Technology prices continued to fall. Milestone projects got under way, and the sector gained wide media visibility in May when Elon Musk, CEO of Tesla Motors, unveiled the company’s sleek new Powerwall, a rechargeable lithium-ion battery designed for residential use.
The lithium-ion battery has, in fact, been the technology of choice over the past year or so thanks to more pronounced price declines and uses in a wide array of applications, all of which will pave the way for further gains in the coming year.
Pricing is a key element in the outlook for energy storage. A recent report from Deutsche Bank estimated that the cost of lithium-ion batteries could fall by 20 to 30 percent a year, bringing commercial or utility-scale batteries to the point of mass adoption before 2020. The bank noted that lithium-ion battery costs fell roughly 50 percent, to about $500/kWh, between year-end 2014 and year-end 2013. And analysts at Citibank and Moody’s Investors Service see Li-ion prices halving again over the next five to seven years, to about $230/kWh, at which point Li-ion batteries could be competitive with conventional generation for certain uses in many regions.

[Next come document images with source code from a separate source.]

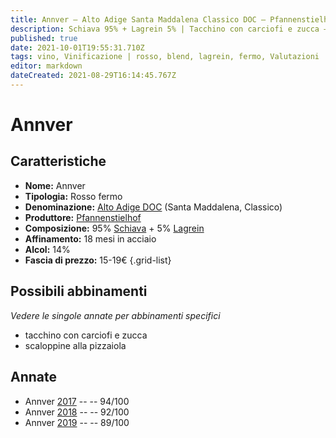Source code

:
 ```yaml
---
title: Annver – Alto Adige Santa Maddalena Classico DOC – Pfannenstielhof – Alto-Adige (IT) – 15-19€ – 4★-5★
description: Schiava 95% + Lagrein 5% | Tacchino con carciofi e zucca – Scaloppine alla pizzaiola
published: true
date: 2021-10-01T19:55:31.710Z
tags: vino, Vinificazione | rosso, blend, lagrein, fermo, Valutazioni | 5 stelle, Regione | Alto-Adige (IT), schiava, tacchino con carciofi e zucca, scaloppine alla pizzaiola, Prezzi | 15-19€
editor: markdown
dateCreated: 2021-08-29T16:14:45.767Z
---
```


# Annver

## Caratteristiche
- **Nome:** Annver
- **Tipologia:** Rosso fermo 
- **Denominazione:** [Alto Adige DOC](/denominazioni/Italia/Alto-Adige/DOC/Alto-Adige) (Santa Maddalena, Classico)
- **Produttore:** [Pfannenstielhof](/produttori/Italia/Alto-Adige/Pfannenstielhof) 
- **Composizione:** 95% [Schiava](/vitigni/Italia/bacca-nera/schiava) + 5% [Lagrein](/vitigni/Italia/bacca-nera/lagrein)
- **Affinamento:** 18 mesi in acciaio
- **Alcol:** 14%
- **Fascia di prezzo:** 15-19€
{.grid-list}




## Possibili abbinamenti
*Vedere le singole annate per abbinamenti specifici*

- tacchino con carciofi e zucca
- scaloppine alla pizzaiola

## Annate
- Annver [2017](/vini/Italia/Alto-Adige/Pfannenstielhof/Annver/2017) -- <span class="star-5"></span> -- 94/100
- Annver [2018](/vini/Italia/Alto-Adige/Pfannenstielhof/Annver/2018) -- <span class="star-5"></span> -- 92/100
- Annver [2019](/vini/Italia/Alto-Adige/Pfannenstielhof/Annver/2019) -- <span class="star-4"></span> -- 89/100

The Tesla Powerwall for residential battery storage
But while storage technology does not vary across borders and even prices are relatively stable across regions, the policies that make energy storage economic vary widely from country to country and from region to region.
Among the top trends in energy storage are solar + storage and an increase in mandates for utility-scale storage.
Solar + storage applications are often predicated on price arbitrage, that is, a difference between peak and off-peak prices that allows the user to store cheaper, off-peak electricity and consume or sell more expensive peak power.
Solar + storage and utility-scale mandates also divide in another way. Solar + storage applications tend to occur behind the meter, while utility mandates are most often front-of-meter applications.
The two different use cases also fall into broad geographic distinctions. At the moment, solar + storage applications are more attractive in parts of Europe and Australia, while utility mandates are strong in the United States, particularly in California.
But while use cases or applications for energy storage often follow geographic or political divisions, even policies and incentives within countries can vary by state, province or region. That makes the outlook for energy storage best viewed from the perspective of potential applications.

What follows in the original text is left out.